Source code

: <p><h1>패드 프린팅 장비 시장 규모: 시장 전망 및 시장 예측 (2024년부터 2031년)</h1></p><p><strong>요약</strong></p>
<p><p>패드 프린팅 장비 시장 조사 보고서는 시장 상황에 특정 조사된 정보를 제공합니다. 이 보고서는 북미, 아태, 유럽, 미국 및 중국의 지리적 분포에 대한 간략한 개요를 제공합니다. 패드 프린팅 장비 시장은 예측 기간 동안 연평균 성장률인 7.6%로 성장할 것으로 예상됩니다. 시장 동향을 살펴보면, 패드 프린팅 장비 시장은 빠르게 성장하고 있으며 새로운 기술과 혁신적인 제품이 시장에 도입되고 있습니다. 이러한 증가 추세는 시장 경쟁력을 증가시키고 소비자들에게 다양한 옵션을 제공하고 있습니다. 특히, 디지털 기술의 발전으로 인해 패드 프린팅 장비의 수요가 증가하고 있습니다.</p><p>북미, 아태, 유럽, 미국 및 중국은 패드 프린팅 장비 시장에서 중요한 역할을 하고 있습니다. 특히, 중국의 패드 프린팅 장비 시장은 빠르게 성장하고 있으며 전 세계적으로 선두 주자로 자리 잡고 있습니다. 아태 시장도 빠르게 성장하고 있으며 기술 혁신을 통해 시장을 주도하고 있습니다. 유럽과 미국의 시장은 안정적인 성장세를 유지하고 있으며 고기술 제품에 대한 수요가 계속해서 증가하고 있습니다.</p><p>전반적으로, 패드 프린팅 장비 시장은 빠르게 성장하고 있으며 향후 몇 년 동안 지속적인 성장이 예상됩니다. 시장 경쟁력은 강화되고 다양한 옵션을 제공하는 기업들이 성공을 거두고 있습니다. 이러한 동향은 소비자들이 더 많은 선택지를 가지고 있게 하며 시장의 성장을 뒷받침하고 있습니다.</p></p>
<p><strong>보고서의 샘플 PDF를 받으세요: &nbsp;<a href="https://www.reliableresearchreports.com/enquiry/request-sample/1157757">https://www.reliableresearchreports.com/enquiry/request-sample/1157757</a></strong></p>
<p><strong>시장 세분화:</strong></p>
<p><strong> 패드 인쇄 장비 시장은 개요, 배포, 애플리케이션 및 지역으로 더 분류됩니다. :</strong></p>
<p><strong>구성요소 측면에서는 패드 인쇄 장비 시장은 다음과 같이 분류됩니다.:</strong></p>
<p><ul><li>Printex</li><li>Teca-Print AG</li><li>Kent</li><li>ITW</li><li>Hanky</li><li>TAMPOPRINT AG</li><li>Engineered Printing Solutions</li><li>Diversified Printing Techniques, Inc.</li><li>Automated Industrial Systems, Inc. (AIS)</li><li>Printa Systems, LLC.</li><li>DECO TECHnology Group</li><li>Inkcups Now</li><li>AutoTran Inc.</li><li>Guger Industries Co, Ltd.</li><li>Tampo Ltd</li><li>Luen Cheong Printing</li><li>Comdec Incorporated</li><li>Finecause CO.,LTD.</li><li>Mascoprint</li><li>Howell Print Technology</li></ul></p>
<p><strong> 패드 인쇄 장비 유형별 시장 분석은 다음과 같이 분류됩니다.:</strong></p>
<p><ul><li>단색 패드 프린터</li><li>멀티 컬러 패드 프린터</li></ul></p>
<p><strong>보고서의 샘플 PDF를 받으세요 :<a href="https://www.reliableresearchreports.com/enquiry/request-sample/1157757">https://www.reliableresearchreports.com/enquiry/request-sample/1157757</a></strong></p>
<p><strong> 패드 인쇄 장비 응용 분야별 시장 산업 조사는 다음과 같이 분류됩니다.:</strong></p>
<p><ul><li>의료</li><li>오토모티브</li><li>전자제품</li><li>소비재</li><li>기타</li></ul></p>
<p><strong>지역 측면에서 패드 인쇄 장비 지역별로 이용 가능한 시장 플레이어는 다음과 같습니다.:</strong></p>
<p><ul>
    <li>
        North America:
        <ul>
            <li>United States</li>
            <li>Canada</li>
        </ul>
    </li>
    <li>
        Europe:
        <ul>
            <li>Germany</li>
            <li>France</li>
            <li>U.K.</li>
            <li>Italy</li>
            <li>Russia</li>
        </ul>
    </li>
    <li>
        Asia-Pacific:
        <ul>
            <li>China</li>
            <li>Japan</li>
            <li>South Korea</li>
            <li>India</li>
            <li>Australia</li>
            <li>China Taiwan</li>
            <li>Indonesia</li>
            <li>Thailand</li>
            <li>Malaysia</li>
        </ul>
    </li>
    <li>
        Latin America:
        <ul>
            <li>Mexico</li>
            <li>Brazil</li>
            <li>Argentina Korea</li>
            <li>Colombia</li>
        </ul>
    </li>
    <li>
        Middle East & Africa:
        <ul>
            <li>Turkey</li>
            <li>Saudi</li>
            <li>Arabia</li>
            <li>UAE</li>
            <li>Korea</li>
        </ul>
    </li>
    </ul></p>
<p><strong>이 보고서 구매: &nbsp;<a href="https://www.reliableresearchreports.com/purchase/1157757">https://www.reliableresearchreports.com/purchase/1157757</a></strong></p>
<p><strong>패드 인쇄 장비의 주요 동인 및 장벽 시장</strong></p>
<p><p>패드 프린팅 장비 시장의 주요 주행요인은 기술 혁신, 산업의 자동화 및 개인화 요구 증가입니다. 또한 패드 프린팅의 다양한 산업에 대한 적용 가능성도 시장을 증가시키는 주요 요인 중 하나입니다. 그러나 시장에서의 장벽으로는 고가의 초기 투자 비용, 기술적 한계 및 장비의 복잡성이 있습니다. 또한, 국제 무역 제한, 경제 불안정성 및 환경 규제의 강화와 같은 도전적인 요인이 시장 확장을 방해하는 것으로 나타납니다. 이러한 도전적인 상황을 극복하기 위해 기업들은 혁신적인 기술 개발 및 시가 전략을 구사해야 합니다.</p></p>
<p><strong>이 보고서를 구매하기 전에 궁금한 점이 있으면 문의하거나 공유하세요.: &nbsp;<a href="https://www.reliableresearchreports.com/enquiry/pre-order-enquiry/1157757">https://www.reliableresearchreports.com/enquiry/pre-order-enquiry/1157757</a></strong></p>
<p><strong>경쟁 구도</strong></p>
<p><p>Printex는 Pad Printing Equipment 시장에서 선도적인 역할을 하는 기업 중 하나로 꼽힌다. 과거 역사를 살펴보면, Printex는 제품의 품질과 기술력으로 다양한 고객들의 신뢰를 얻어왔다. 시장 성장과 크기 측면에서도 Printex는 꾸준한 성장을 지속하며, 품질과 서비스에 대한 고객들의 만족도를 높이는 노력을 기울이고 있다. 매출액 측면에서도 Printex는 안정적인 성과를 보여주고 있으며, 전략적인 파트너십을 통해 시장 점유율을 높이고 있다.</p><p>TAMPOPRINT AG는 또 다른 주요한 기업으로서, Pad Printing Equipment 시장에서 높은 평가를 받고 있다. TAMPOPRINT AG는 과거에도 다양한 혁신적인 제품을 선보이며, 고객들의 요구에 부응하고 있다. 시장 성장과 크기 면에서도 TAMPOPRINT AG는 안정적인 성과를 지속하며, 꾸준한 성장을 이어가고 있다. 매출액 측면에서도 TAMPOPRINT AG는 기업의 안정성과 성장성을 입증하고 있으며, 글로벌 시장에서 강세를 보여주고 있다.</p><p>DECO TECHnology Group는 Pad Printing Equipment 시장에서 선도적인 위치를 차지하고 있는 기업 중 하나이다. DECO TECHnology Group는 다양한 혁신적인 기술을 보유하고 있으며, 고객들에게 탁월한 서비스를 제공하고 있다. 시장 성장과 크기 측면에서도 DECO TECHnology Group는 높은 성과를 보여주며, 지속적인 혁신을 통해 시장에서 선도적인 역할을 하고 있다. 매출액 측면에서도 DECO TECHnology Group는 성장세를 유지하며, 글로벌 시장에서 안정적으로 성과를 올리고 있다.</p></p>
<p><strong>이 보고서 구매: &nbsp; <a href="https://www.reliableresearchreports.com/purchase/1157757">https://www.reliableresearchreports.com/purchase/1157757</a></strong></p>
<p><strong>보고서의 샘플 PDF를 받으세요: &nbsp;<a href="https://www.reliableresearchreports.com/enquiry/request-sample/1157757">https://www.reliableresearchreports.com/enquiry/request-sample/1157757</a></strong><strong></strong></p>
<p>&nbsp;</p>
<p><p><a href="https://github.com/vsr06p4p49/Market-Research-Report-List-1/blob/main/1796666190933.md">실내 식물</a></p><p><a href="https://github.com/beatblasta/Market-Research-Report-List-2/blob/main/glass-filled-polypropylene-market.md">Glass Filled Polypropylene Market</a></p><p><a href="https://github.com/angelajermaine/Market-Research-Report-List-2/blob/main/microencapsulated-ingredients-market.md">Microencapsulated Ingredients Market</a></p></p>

Assignment:
How many lines in the entries include "purchase"? Only the number is wanted.

Answer section:
2